Script to download all repos for one user

airdogvan · February 17, 2023, 6:30pm

How would i go about this?

I can query all repos from 1 user with:
curl -X ‘GET’
‘https://xxx.xxx.xxx/api/v1/repos/search?access_token=111111111111111111’

I get a long json formatted string with all the info but I’m lost as to what to do next.
Any hints appreciated.

jake · February 17, 2023, 7:34pm

You could use a scripting language like Python to accomplish this:

import requests  # must install this module with pip or package manager
from git import Repo  # must install gitpython module

def main():
    host = "https://try.gitea.io"
    token = "your_token_here"

    # Page through repository search endpoint until we stop getting data
    page = 0
    repositories = []
    r = requests.get("{}/api/v1/repos/search?limit=50&page={}&token={}".format(host, page, token))
    while len(r.json()["data"]):
        repositories.extend(r.json()["data"])
        page = page + 1
        r = requests.get("{}/api/v1/repos/search?limit=50&page={}&token={}".format(host, page, token))

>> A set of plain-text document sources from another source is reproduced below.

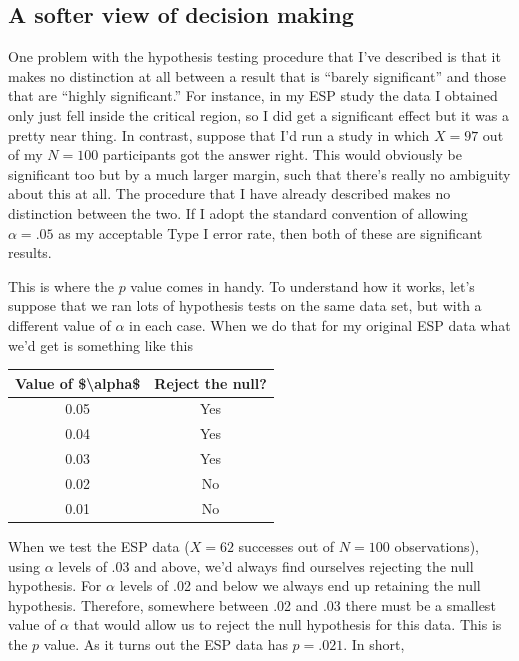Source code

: \documentclass[
]{book}
\begin{document}
\hypertarget{a-softer-view-of-decision-making}{%
\subsection{A softer view of decision making}\label{a-softer-view-of-decision-making}}

One problem with the hypothesis testing procedure that I've described is that it makes no distinction at all between a result that is ``barely significant'' and those that are ``highly significant.'' For instance, in my ESP study the data I obtained only just fell inside the critical region, so I did get a significant effect but it was a pretty near thing. In contrast, suppose that I'd run a study in which \(X=97\) out of my \(N=100\) participants got the answer right. This would obviously be significant too but by a much larger margin, such that there's really no ambiguity about this at all. The procedure that I have already described makes no distinction between the two. If I adopt the standard convention of allowing \(\alpha = .05\) as my acceptable Type I error rate, then both of these are significant results.

This is where the \(p\) value comes in handy. To understand how it works, let's suppose that we ran lots of hypothesis tests on the same data set, but with a different value of \(\alpha\) in each case. When we do that for my original ESP data what we'd get is something like this

\begin{tabular}{c|c}
\hline
Value of \$\textbackslash{}alpha\$ & Reject the null?\\
\hline
0.05 & Yes\\
\hline
0.04 & Yes\\
\hline
0.03 & Yes\\
\hline
0.02 & No\\
\hline
0.01 & No\\
\hline
\end{tabular}

When we test the ESP data (\(X=62\) successes out of \(N=100\) observations), using \(\alpha\) levels of .03 and above, we'd always find ourselves rejecting the null hypothesis. For \(\alpha\) levels of .02 and below we always end up retaining the null hypothesis. Therefore, somewhere between .02 and .03 there must be a smallest value of \(\alpha\) that would allow us to reject the null hypothesis for this data. This is the \(p\) value. As it turns out the ESP data has \(p = .021\). In short,
\end{document}
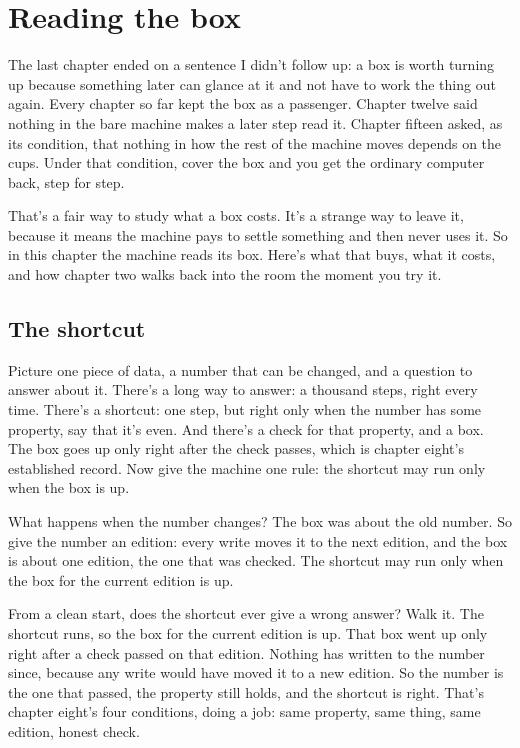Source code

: \documentclass[11pt,twoside]{article}
\theoremstyle{thielethm}
\theoremstyle{thieledef}
\theoremstyle{thieledef}
\theoremstyle{thieledef}
\theoremstyle{thielethm}
\theoremstyle{thieleobs}
\theoremstyle{thielethm}
\begin{document}
\section{Reading the box}
\label{sec:reading-box}

The last chapter ended on a sentence I didn't follow up: a box is worth turning up because something later can glance at it and not have to work the thing out again. Every chapter so far kept the box as a passenger. Chapter twelve said nothing in the bare machine makes a later step read it. Chapter fifteen asked, as its condition, that nothing in how the rest of the machine moves depends on the cups. Under that condition, cover the box and you get the ordinary computer back, step for step.

That's a fair way to study what a box costs. It's a strange way to leave it, because it means the machine pays to settle something and then never uses it. So in this chapter the machine reads its box. Here's what that buys, what it costs, and how chapter two walks back into the room the moment you try it.

\subsection{The shortcut}

Picture one piece of data, a number that can be changed, and a question to answer about it. There's a long way to answer: a thousand steps, right every time. There's a shortcut: one step, but right only when the number has some property, say that it's even. And there's a check for that property, and a box. The box goes up only right after the check passes, which is chapter eight's established record. Now give the machine one rule: the shortcut may run only when the box is up.

What happens when the number changes? The box was about the old number. So give the number an edition: every write moves it to the next edition, and the box is about one edition, the one that was checked. The shortcut may run only when the box for the current edition is up.

From a clean start, does the shortcut ever give a wrong answer? Walk it. The shortcut runs, so the box for the current edition is up. That box went up only right after a check passed on that edition. Nothing has written to the number since, because any write would have moved it to a new edition. So the number is the one that passed, the property still holds, and the shortcut is right. That's chapter eight's four conditions, doing a job: same property, same thing, same edition, honest check.
\end{document}
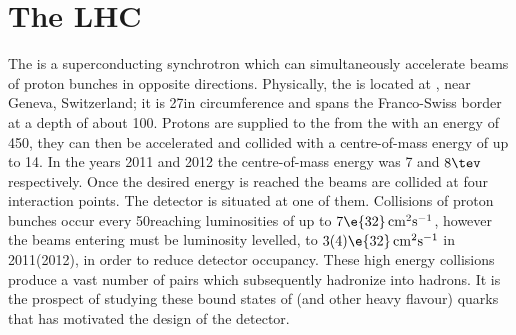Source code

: \section{The LHC}
The \lhc is a superconducting synchrotron which can simultaneously accelerate beams of proton bunches
in opposite directions.
Physically, the \lhc is located at \cern, near Geneva, Switzerland; it is 27\km in
circumference and spans the Franco-Swiss border at a depth of about 100\m.
Protons are supplied to the \lhc from the \sps with an energy of 450\gev, they can then
be accelerated and collided with a centre-of-mass energy of up to 14\tev.
In the years 2011 and 2012 the centre-of-mass energy was 7 and $8\tev$ respectively.
Once the desired energy is reached the beams are collided at four interaction points.
The \lhcb detector is
situated at one of them.
Collisions of proton bunches occur every 50\ns reaching luminosities of up to
$7\e{32}\,\mathrm{cm}^{2}\mathrm{s}^{-1}$, however the beams entering \lhcb must be luminosity
levelled, to $3(4)\e{32}\,\mathrm{cm}^{2}\mathrm{s}^{-1}$ in 2011(2012), in order to reduce
detector occupancy.
These high energy collisions produce a vast number of \bbbar pairs which subsequently hadronize
into \bquark hadrons.
It is the prospect of studying these bound states of \bquark (and other heavy
flavour) quarks that has motivated the design of the \lhcb detector.


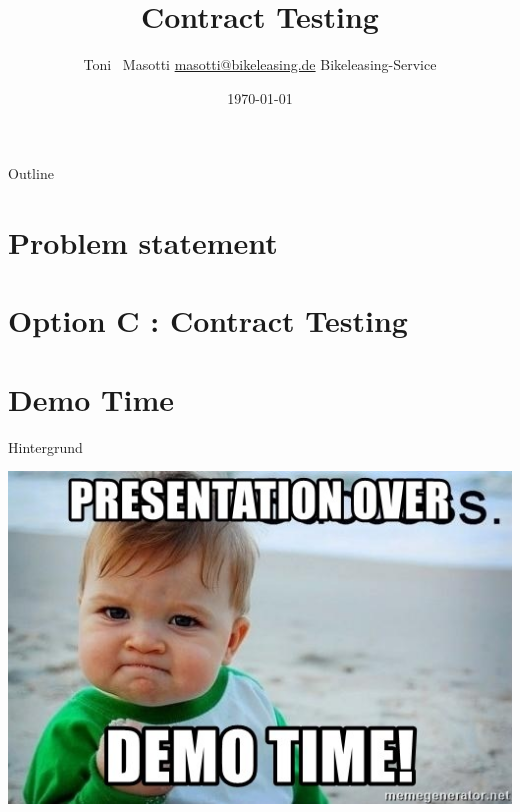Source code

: 


\title[Contract Testing]{Contract Testing }
\author[Toni Masotti]{\texorpdfstring{Toni ~Masotti  \newline \url{masotti@bikeleasing.de} \newline Bikeleasing-Service}{Toni Masotti}}
\date{\today}




	\begin{frame}
		\maketitle
	\end{frame}

	\begin{frame}{Outline}
		\tableofcontents
	\end{frame}


	\AtBeginSection[ ]
	{
		\frame{\tableofcontents[currentsection]}
	}

	


	\section{Problem statement}

	


	\section{Option C : Contract Testing}

	


	\section{Demo Time}

	\begin{frame}{Hintergrund}

		\begin{center}
			\includegraphics[width=.8\textwidth]{./assets/demo_time}
		\end{center}

	\end{frame}


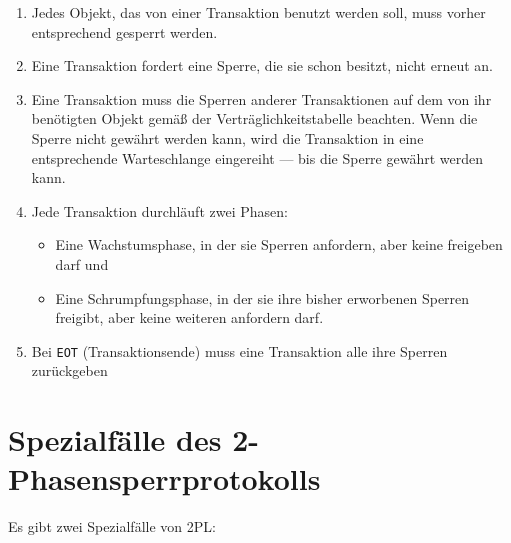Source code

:\documentclass{lehramt-informatik-haupt}
\begin{document}
\begin{enumerate}
\item Jedes Objekt, das von einer Transaktion benutzt werden soll, muss
vorher entsprechend gesperrt werden.

\item Eine Transaktion fordert eine Sperre, die sie schon besitzt, nicht
erneut an.

\item Eine Transaktion muss die Sperren anderer Transaktionen auf dem
von ihr benötigten Objekt gemäß der Verträglichkeitstabelle beachten.
Wenn die Sperre nicht gewährt werden kann, wird die Transaktion in eine
entsprechende Warteschlange eingereiht — bis die Sperre gewährt werden
kann.

\item Jede Transaktion durchläuft zwei Phasen:

\begin{itemize}
\item Eine Wachstumsphase, in der sie Sperren anfordern, aber keine
freigeben darf und

\item Eine Schrumpfungsphase, in der sie ihre bisher erworbenen
Sperren freigibt, aber keine weiteren anfordern darf.
\end{itemize}

\item Bei \texttt{EOT} (Transaktionsende) muss eine Transaktion alle
ihre Sperren zurückgeben
\end{enumerate}

\section{Spezialfälle des 2-Phasensperrprotokolls}

Es gibt zwei Spezialfälle von 2PL:
\end{document}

    # Loop through each repository returned, cloning it over SSH
    for repository in repositories:
        Repo.clone_from(repository["ssh_url"], "repos/" + repository["full_name"])

if __name__ == "__main__":
    main()

I tested this time around and it runs fine for me against try.gitea.io.

airdogvan · February 17, 2023, 8:11pm

Hi Jake,
Thanks for the idea. I have to admit I know nothing about python, but I tried, imported both modules with pip, changed the values (token, url) that needed to be changed, executed with
python backup_gitea.py and this is the result:

Traceback (most recent call last):
File “my_path/backup_gitea.py”, line 14, in
main()
File “my_path/backup_gitea.py”, line 10, in main
for repository in r.json()[“data”]:
File “/usr/lib/python3/dist-packages/requests/models.py”, line 900, in json
return complexjson.loads(self.text, **kwargs)
File “/usr/lib/python3.10/json/init.py”, line 346, in loads
return _default_decoder.decode(s)
File “/usr/lib/python3.10/json/decoder.py”, line 337, in decode
obj, end = self.raw_decode(s, idx=_w(s, 0).end())
File “/usr/lib/python3.10/json/decoder.py”, line 355, in raw_decode
raise JSONDecodeError(“Expecting value”, s, err.value) from None
json.decoder.JSONDecodeError: Expecting value: line 1 column 1 (char 0)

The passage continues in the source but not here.